Desde el 21 de junio hemos simultaneado el fin del estado de alarma (o nueva normalidad, lo que menos les disguste) con lo que históricamente conocemos como verano. El resultado está siendo un tiempo atípico lleno de “quiero y no puedo”, para muchos, y de “hago lo que me viene en gana”, para otros. O para los mismos, que de todo hemos ido picando, según el momento. Tal vez lo más exacto sea decir que en medio de este naufragio ninguno hemos tenido muy claro a qué tabla teníamos que agarrarnos para evitar ser engullidos por alguno los implacables torbellinos que nos acechan: la enfermedad o la pobreza. Para ir haciendo camino, en lo que sí nos hemos puesto de acuerdo es en no querer morir de aburrimiento. Somos de naturaleza disfrutona y, después de tanto encierro, quien más, quien menos, todos hemos buscado fórmulas para resarcirnos del aislamiento de una primavera encapsulada y gris.

Y no sé si no teníamos claras las instrucciones o si nos ha caído una maldición de Carlos Jesús (o Miguel Bosé), pero cuando la mayoría ya andamos en el tiempo de descuento de las vacaciones, o jugando los primeros minutos de partido, se acerca la vuelta a la realidad y las aguas se han ido embraveciendo en ambos frentes. Ha llegado la hora de saber qué va a pasar con los ERTEs que debían haber terminado hace meses y que prometen extenderse o, peor, metamorfosearse en EREs que nos abocarán a esa crisis que anuncian terrible (mientras aún cogíamos aire de la anterior). Difícil será sacar cabeza en el torbellino de la pobreza.

Y si intentamos escapar del otro, del de la maldita enfermedad, aún nos sentiremos más desnortados: escalamos posiciones en la afectación por número de habitantes y tenemos asegurado un puesto en el podio mundial del horror. Y no sabemos por qué. Quizás debimos ser menos del bando del “hago lo que me da la gana”, pero tal vez también hubo algún problema con las instrucciones recibidas. O en las competencias transferidas.
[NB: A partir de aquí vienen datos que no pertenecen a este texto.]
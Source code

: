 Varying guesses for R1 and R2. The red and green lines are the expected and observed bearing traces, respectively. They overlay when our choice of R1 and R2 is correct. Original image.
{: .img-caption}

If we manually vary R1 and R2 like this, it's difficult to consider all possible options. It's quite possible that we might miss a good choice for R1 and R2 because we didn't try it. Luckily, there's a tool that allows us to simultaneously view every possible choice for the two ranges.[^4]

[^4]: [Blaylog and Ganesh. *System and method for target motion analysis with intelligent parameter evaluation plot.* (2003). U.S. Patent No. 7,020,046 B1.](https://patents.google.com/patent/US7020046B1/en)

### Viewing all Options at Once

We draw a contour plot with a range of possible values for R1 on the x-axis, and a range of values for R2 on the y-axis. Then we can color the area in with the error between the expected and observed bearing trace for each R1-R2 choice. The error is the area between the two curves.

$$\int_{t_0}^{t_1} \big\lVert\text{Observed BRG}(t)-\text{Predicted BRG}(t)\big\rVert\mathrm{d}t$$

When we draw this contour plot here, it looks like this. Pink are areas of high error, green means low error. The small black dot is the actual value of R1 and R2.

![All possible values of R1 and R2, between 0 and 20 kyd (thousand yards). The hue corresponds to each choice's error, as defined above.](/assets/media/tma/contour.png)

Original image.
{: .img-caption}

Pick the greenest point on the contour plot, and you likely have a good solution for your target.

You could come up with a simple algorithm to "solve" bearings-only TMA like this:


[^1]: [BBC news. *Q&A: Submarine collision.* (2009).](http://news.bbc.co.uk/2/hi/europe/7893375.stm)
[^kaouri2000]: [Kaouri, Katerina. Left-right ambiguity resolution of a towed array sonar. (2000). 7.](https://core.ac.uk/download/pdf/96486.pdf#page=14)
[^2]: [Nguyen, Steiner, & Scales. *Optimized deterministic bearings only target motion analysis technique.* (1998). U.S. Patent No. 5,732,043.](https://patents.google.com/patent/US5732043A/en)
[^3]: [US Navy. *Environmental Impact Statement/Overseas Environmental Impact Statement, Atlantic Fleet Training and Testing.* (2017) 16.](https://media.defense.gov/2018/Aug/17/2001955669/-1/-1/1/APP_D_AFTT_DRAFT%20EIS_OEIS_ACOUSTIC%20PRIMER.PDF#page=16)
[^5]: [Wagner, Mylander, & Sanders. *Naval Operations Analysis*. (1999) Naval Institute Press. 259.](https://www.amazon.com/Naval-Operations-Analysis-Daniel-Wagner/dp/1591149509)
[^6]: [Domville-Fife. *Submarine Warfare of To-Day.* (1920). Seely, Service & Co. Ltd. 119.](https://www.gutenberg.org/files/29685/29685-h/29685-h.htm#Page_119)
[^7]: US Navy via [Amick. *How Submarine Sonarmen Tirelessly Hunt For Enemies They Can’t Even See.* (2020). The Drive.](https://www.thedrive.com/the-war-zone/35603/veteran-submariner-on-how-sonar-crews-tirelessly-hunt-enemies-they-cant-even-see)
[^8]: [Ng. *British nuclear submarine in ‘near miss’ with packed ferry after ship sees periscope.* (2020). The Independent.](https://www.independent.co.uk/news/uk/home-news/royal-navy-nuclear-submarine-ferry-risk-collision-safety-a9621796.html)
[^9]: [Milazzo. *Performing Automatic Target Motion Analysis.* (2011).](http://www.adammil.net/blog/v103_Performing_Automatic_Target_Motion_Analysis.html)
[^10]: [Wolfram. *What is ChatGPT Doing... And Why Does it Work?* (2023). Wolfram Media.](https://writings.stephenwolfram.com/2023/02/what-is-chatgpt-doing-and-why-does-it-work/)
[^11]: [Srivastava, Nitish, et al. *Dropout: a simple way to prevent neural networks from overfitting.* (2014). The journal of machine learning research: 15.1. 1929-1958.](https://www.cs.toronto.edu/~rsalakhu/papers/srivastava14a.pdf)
Porque entre estas dos aguas de difícil navegación nos encontramos con la realidad de que ya no hay paréntesis, no hay vacaciones. No hay prórrogas. La normalidad debería estar lista para instalarse y aún no sabemos ni cómo será la vuelta a las aulas. Ni con qué riesgos. Algo hemos hecho mal. Y llegó la hora de la verdad.